_TRY IT_:
Make an exact copy, from the records below, of the lines from the line containing "For any question" to the line containing "For all methods, you", both lines included, excluding pictures.
DATA FOR THIS TASK below:
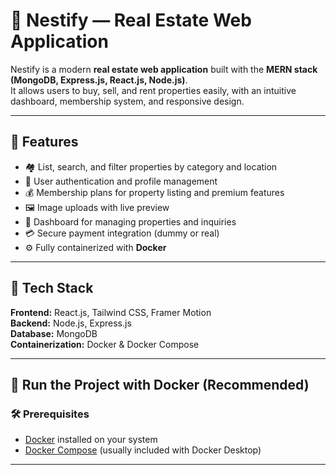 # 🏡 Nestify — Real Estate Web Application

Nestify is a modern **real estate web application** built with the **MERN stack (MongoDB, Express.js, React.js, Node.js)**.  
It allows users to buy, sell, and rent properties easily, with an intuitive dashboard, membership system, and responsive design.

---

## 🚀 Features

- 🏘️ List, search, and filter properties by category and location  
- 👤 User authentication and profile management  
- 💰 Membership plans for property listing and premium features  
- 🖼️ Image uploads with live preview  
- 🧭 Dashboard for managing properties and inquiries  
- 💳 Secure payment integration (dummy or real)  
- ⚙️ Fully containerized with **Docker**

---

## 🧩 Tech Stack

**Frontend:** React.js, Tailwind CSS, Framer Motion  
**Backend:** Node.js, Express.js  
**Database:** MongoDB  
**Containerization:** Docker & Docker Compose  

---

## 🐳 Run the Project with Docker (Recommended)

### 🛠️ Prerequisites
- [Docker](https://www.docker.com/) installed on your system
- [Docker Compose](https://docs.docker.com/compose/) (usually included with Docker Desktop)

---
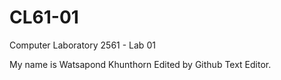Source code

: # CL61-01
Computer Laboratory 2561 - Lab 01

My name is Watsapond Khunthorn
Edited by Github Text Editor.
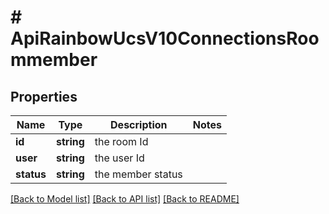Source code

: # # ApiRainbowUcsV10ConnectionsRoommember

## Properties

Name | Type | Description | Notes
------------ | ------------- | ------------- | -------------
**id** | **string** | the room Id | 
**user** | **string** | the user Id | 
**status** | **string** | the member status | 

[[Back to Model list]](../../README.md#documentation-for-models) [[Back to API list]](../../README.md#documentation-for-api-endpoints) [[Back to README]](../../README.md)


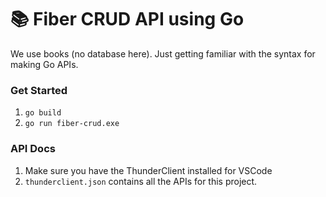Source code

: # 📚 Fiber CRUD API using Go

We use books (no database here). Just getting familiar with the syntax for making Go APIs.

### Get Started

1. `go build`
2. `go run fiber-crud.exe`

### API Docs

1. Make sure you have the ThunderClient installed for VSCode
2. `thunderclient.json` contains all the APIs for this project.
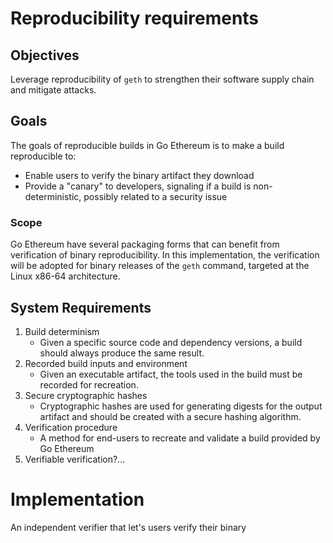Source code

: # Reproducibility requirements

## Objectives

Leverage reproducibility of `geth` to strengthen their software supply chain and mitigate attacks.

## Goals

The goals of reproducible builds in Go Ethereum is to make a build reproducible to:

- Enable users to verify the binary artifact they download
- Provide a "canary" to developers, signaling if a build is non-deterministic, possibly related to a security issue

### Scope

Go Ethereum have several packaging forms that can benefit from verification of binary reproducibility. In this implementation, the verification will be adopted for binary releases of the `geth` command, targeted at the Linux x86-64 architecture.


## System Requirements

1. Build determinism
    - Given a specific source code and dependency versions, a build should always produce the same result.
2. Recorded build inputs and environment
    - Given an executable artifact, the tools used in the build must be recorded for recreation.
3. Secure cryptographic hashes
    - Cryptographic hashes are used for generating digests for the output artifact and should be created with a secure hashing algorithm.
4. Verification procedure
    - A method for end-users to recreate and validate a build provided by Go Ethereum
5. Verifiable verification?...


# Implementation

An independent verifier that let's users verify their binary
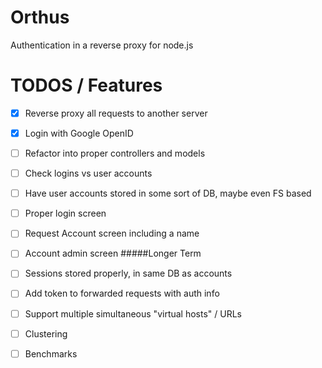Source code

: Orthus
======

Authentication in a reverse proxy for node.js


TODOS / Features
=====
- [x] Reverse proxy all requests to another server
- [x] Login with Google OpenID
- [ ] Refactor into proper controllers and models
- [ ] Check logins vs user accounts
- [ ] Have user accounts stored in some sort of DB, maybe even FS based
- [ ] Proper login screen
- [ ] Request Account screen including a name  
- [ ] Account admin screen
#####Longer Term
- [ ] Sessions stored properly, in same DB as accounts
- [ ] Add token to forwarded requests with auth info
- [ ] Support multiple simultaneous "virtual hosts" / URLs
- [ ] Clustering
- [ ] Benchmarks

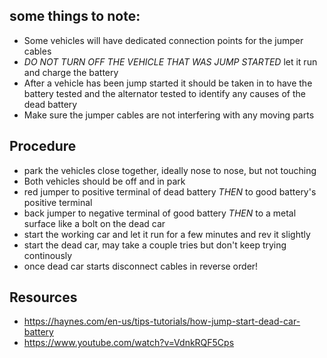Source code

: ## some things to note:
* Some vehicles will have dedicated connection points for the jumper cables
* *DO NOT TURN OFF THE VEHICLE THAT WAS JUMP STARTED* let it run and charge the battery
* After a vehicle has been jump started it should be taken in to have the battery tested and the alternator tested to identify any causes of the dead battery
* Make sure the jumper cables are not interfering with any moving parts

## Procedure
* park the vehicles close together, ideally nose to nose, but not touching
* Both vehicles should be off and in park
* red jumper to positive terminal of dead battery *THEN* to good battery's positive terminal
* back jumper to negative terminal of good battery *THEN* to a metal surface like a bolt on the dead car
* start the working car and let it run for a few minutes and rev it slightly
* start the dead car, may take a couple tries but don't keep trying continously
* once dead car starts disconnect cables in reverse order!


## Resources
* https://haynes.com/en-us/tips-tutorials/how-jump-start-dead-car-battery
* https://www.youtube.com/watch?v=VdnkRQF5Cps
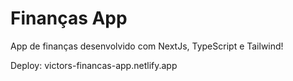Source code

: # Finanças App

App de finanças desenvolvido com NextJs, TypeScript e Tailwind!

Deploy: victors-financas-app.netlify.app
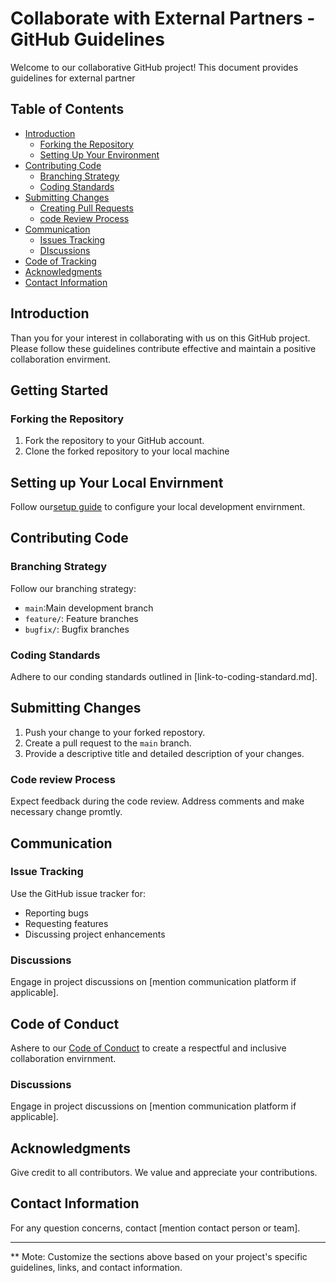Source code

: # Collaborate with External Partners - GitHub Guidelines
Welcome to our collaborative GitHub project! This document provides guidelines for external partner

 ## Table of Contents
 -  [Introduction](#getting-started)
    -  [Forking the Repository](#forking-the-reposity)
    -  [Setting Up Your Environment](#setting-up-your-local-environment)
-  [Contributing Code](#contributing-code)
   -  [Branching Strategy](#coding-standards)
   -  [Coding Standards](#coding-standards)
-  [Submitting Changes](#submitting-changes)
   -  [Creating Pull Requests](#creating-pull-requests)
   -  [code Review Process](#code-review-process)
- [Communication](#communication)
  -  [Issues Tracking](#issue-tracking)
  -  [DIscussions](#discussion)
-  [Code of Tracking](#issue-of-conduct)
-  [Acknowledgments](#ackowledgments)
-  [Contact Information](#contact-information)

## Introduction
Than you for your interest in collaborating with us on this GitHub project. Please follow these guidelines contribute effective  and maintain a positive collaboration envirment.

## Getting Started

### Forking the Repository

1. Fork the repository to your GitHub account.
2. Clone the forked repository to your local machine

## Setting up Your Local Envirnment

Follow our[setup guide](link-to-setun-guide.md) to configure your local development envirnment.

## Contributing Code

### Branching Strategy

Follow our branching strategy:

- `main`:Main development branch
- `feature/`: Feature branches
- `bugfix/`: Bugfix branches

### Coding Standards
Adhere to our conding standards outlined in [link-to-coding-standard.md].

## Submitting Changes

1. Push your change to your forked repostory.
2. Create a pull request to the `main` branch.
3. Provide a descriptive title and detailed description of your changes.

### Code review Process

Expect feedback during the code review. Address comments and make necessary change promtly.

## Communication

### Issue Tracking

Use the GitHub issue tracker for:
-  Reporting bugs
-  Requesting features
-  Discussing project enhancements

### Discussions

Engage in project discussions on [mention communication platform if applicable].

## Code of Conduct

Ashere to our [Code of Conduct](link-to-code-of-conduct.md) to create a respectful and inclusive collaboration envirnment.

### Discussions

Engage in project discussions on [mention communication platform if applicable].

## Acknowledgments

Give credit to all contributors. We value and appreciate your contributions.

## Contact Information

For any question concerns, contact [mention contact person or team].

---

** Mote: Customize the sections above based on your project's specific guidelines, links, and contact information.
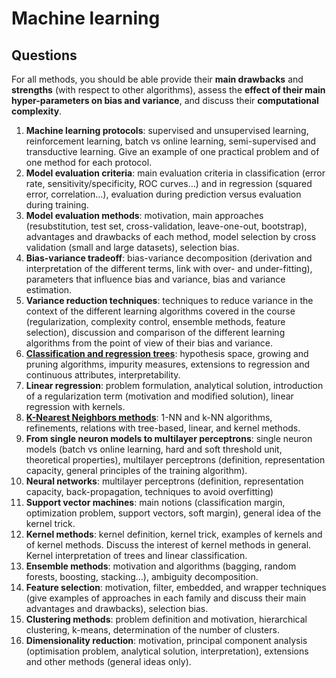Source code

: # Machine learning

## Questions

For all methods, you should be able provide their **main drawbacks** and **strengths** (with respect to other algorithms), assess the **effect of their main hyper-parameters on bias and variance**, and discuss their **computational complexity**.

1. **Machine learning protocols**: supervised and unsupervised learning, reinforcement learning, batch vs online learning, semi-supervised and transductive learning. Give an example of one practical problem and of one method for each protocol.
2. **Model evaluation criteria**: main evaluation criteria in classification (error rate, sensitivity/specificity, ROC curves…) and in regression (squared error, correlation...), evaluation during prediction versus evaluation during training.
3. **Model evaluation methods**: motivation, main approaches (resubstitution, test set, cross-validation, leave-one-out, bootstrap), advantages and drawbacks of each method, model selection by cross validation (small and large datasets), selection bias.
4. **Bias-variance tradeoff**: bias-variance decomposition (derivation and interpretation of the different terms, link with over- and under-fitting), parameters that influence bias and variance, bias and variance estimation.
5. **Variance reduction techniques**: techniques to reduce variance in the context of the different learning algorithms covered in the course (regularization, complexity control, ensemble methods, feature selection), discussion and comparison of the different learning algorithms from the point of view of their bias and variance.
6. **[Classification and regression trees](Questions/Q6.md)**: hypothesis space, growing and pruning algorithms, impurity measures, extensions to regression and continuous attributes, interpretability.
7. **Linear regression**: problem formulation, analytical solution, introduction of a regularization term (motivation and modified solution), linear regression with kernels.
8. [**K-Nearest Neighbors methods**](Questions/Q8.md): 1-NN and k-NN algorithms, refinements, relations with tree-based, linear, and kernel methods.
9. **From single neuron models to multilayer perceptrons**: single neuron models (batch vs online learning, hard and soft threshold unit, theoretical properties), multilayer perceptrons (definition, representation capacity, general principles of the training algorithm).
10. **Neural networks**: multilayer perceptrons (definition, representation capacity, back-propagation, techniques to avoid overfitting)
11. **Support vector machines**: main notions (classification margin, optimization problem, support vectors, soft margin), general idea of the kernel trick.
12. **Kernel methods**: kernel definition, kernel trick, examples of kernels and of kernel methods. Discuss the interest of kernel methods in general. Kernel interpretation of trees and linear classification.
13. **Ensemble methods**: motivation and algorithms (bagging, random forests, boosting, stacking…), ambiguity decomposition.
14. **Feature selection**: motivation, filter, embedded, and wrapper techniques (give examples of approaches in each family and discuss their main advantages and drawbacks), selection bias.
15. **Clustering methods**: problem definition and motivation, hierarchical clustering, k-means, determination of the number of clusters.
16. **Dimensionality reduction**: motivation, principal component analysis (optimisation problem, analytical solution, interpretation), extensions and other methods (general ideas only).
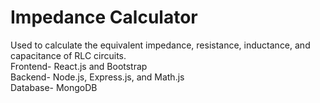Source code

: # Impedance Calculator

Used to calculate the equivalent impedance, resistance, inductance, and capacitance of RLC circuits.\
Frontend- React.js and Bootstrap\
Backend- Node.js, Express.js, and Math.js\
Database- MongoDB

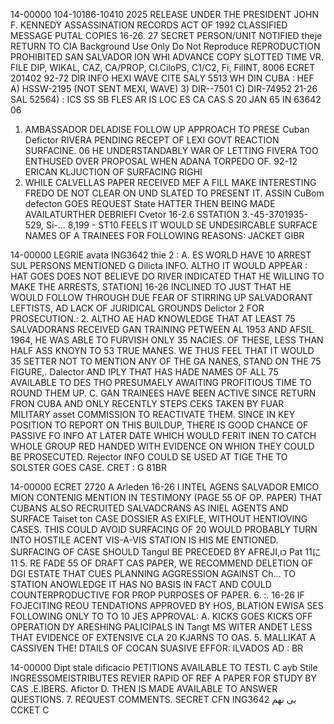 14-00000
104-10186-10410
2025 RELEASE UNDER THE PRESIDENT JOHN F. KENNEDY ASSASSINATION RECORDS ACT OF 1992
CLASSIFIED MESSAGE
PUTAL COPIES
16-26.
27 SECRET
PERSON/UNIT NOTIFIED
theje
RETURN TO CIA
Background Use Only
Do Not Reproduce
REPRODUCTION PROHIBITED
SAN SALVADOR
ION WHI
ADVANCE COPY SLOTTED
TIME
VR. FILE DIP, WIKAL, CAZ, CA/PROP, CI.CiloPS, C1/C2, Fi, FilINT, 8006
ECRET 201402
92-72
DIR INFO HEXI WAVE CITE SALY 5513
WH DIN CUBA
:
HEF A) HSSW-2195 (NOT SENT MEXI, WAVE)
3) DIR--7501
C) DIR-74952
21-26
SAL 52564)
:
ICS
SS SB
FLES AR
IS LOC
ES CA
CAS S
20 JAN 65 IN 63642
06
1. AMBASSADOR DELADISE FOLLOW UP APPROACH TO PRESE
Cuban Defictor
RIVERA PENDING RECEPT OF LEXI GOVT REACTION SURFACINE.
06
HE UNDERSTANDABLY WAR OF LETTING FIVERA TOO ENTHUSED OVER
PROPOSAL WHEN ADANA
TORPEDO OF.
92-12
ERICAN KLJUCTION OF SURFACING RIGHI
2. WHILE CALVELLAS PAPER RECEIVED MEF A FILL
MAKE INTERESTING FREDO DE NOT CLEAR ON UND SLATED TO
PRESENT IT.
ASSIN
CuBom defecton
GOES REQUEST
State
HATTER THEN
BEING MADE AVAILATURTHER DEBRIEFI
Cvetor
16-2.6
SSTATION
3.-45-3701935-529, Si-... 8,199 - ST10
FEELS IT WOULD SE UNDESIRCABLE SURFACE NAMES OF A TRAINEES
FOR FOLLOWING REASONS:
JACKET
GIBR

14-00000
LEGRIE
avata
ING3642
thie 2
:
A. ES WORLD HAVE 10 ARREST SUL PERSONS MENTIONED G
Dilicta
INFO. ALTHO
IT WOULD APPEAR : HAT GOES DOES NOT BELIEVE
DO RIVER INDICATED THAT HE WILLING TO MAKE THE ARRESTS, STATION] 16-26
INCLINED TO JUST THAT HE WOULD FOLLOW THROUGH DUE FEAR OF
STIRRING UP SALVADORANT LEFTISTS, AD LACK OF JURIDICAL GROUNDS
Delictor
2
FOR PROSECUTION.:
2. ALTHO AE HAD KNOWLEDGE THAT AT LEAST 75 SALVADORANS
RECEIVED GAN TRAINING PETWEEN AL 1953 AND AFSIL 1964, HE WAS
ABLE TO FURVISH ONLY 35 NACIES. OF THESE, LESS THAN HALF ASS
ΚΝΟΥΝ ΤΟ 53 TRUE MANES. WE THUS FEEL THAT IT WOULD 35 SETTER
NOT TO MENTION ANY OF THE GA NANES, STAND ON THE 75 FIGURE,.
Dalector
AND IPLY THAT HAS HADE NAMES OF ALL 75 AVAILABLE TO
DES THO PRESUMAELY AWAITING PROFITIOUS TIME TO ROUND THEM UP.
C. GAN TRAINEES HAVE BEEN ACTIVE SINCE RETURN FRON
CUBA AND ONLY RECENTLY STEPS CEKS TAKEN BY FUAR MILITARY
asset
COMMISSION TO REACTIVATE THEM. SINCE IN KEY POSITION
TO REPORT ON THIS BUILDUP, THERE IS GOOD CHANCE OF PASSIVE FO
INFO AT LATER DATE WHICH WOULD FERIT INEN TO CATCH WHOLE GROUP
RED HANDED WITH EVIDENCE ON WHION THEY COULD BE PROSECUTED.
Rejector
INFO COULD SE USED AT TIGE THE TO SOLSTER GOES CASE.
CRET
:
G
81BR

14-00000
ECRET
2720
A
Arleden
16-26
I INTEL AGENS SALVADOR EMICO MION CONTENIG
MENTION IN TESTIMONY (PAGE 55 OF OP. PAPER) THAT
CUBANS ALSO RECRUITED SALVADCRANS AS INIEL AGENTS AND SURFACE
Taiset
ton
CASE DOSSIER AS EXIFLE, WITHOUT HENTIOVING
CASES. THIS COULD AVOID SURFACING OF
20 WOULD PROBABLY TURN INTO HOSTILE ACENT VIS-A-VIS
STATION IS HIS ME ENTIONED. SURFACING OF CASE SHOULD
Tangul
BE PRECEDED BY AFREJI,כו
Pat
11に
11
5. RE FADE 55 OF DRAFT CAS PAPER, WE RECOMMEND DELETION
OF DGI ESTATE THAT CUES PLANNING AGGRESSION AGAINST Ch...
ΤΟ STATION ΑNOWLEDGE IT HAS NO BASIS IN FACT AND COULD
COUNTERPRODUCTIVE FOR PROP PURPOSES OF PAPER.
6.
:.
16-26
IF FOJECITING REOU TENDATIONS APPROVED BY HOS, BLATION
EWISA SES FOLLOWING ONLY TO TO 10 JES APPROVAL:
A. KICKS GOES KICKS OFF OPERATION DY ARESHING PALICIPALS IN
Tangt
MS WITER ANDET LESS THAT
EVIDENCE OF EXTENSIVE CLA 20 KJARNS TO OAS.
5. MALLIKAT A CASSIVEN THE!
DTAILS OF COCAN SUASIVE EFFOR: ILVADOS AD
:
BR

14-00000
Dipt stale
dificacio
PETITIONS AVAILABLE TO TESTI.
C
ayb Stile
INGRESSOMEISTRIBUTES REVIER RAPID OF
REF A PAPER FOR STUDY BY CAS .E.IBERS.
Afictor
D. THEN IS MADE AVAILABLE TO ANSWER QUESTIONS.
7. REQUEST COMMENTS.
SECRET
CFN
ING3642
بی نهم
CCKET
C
End of DATA FOR THIS TASK.
_YOUR RESPONSE_:
For any question concerns, contact [mention contact person or team].

---

** Mote: Customize the sections above based on your project's specific guidelines, links, and contact information.
Source code

: # Machine learning

## Questions

For all methods, you should be able provide their **main drawbacks** and **strengths** (with respect to other algorithms), assess the **effect of their main hyper-parameters on bias and variance**, and discuss their **computational complexity**.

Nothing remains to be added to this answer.